▶ [Source data]:

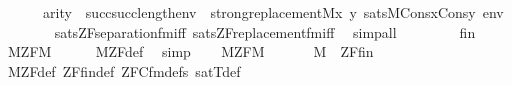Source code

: \begin{isabellebody}
\ \ \ \ \ \ {\isachardoublequoteopen}arity{\isacharparenleft}{\kern0pt}{\isasymphi}{\isacharparenright}{\kern0pt}\ {\isasymle}\ succ{\isacharparenleft}{\kern0pt}succ{\isacharparenleft}{\kern0pt}length{\isacharparenleft}{\kern0pt}env{\isacharparenright}{\kern0pt}{\isacharparenright}{\kern0pt}{\isacharparenright}{\kern0pt}\ {\isasymLongrightarrow}\ strong{\isacharunderscore}{\kern0pt}replacement{\isacharparenleft}{\kern0pt}{\isacharhash}{\kern0pt}{\isacharhash}{\kern0pt}M{\isacharcomma}{\kern0pt}{\isasymlambda}x\ y{\isachardot}{\kern0pt}\ sats{\isacharparenleft}{\kern0pt}M{\isacharcomma}{\kern0pt}{\isasymphi}{\isacharcomma}{\kern0pt}Cons{\isacharparenleft}{\kern0pt}x{\isacharcomma}{\kern0pt}Cons{\isacharparenleft}{\kern0pt}y{\isacharcomma}{\kern0pt}\ env{\isacharparenright}{\kern0pt}{\isacharparenright}{\kern0pt}{\isacharparenright}{\kern0pt}{\isacharparenright}{\kern0pt}{\isachardoublequoteclose}\isanewline
\ \ \ \ \ \ \isamarkupfalse%
\ sats{\isacharunderscore}{\kern0pt}ZF{\isacharunderscore}{\kern0pt}separation{\isacharunderscore}{\kern0pt}fm{\isacharunderscore}{\kern0pt}iff\ sats{\isacharunderscore}{\kern0pt}ZF{\isacharunderscore}{\kern0pt}replacement{\isacharunderscore}{\kern0pt}fm{\isacharunderscore}{\kern0pt}iff\ \isamarkupfalse%
\ simp{\isacharunderscore}{\kern0pt}all\ \ \isanewline
\ \ \isacommand{{\isacharbraceright}{\kern0pt}}\isamarkupfalse%
\isanewline
\ \ \isamarkupfalse%
\ fin\isanewline
\ \ \isamarkupfalse%
\ {\isachardoublequoteopen}M{\isacharunderscore}{\kern0pt}ZF{\isacharparenleft}{\kern0pt}M{\isacharparenright}{\kern0pt}{\isachardoublequoteclose}\isanewline
\ \ \ \ \isamarkupfalse%
\ M{\isacharunderscore}{\kern0pt}ZF{\isacharunderscore}{\kern0pt}def\ \isamarkupfalse%
\ simp\isanewline
{}\isamarkupfalse%
\isanewline
\ \ \isamarkupfalse%
\ {\isacartoucheopen}M{\isacharunderscore}{\kern0pt}ZF{\isacharparenleft}{\kern0pt}M{\isacharparenright}{\kern0pt}{\isacartoucheclose}\isanewline
\ \ \isamarkupfalse%
\isanewline
\ \ \isamarkupfalse%
\ {\isachardoublequoteopen}M\ {\isasymTurnstile}\ ZF{\isacharunderscore}{\kern0pt}fin{\isachardoublequoteclose}\ \isanewline
\ \ \ \ \isamarkupfalse%
\ M{\isacharunderscore}{\kern0pt}ZF{\isacharunderscore}{\kern0pt}def\ ZF{\isacharunderscore}{\kern0pt}fin{\isacharunderscore}{\kern0pt}def\ ZFC{\isacharunderscore}{\kern0pt}fm{\isacharunderscore}{\kern0pt}defs\ satT{\isacharunderscore}{\kern0pt}def\isanewline
\ \ \ \ \isamarkupfalse%

\end{isabellebody}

▶ [Task brief]: Every line above goes into the copy unchanged; the pictures do not.

▶ [Task output]:
Source code

: \begin{isabellebody}
\ \ \ \ \ \ {\isachardoublequoteopen}arity{\isacharparenleft}{\kern0pt}{\isasymphi}{\isacharparenright}{\kern0pt}\ {\isasymle}\ succ{\isacharparenleft}{\kern0pt}succ{\isacharparenleft}{\kern0pt}length{\isacharparenleft}{\kern0pt}env{\isacharparenright}{\kern0pt}{\isacharparenright}{\kern0pt}{\isacharparenright}{\kern0pt}\ {\isasymLongrightarrow}\ strong{\isacharunderscore}{\kern0pt}replacement{\isacharparenleft}{\kern0pt}{\isacharhash}{\kern0pt}{\isacharhash}{\kern0pt}M{\isacharcomma}{\kern0pt}{\isasymlambda}x\ y{\isachardot}{\kern0pt}\ sats{\isacharparenleft}{\kern0pt}M{\isacharcomma}{\kern0pt}{\isasymphi}{\isacharcomma}{\kern0pt}Cons{\isacharparenleft}{\kern0pt}x{\isacharcomma}{\kern0pt}Cons{\isacharparenleft}{\kern0pt}y{\isacharcomma}{\kern0pt}\ env{\isacharparenright}{\kern0pt}{\isacharparenright}{\kern0pt}{\isacharparenright}{\kern0pt}{\isacharparenright}{\kern0pt}{\isachardoublequoteclose}\isanewline
\ \ \ \ \ \ \isamarkupfalse%
\ sats{\isacharunderscore}{\kern0pt}ZF{\isacharunderscore}{\kern0pt}separation{\isacharunderscore}{\kern0pt}fm{\isacharunderscore}{\kern0pt}iff\ sats{\isacharunderscore}{\kern0pt}ZF{\isacharunderscore}{\kern0pt}replacement{\isacharunderscore}{\kern0pt}fm{\isacharunderscore}{\kern0pt}iff\ \isamarkupfalse%
\ simp{\isacharunderscore}{\kern0pt}all\ \ \isanewline
\ \ \isacommand{{\isacharbraceright}{\kern0pt}}\isamarkupfalse%
\isanewline
\ \ \isamarkupfalse%
\ fin\isanewline
\ \ \isamarkupfalse%
\ {\isachardoublequoteopen}M{\isacharunderscore}{\kern0pt}ZF{\isacharparenleft}{\kern0pt}M{\isacharparenright}{\kern0pt}{\isachardoublequoteclose}\isanewline
\ \ \ \ \isamarkupfalse%
\ M{\isacharunderscore}{\kern0pt}ZF{\isacharunderscore}{\kern0pt}def\ \isamarkupfalse%
\ simp\isanewline
{}\isamarkupfalse%
\isanewline
\ \ \isamarkupfalse%
\ {\isacartoucheopen}M{\isacharunderscore}{\kern0pt}ZF{\isacharparenleft}{\kern0pt}M{\isacharparenright}{\kern0pt}{\isacartoucheclose}\isanewline
\ \ \isamarkupfalse%
\isanewline
\ \ \isamarkupfalse%
\ {\isachardoublequoteopen}M\ {\isasymTurnstile}\ ZF{\isacharunderscore}{\kern0pt}fin{\isachardoublequoteclose}\ \isanewline
\ \ \ \ \isamarkupfalse%
\ M{\isacharunderscore}{\kern0pt}ZF{\isacharunderscore}{\kern0pt}def\ ZF{\isacharunderscore}{\kern0pt}fin{\isacharunderscore}{\kern0pt}def\ ZFC{\isacharunderscore}{\kern0pt}fm{\isacharunderscore}{\kern0pt}defs\ satT{\isacharunderscore}{\kern0pt}def\isanewline
\ \ \ \ \isamarkupfalse%

\end{isabellebody}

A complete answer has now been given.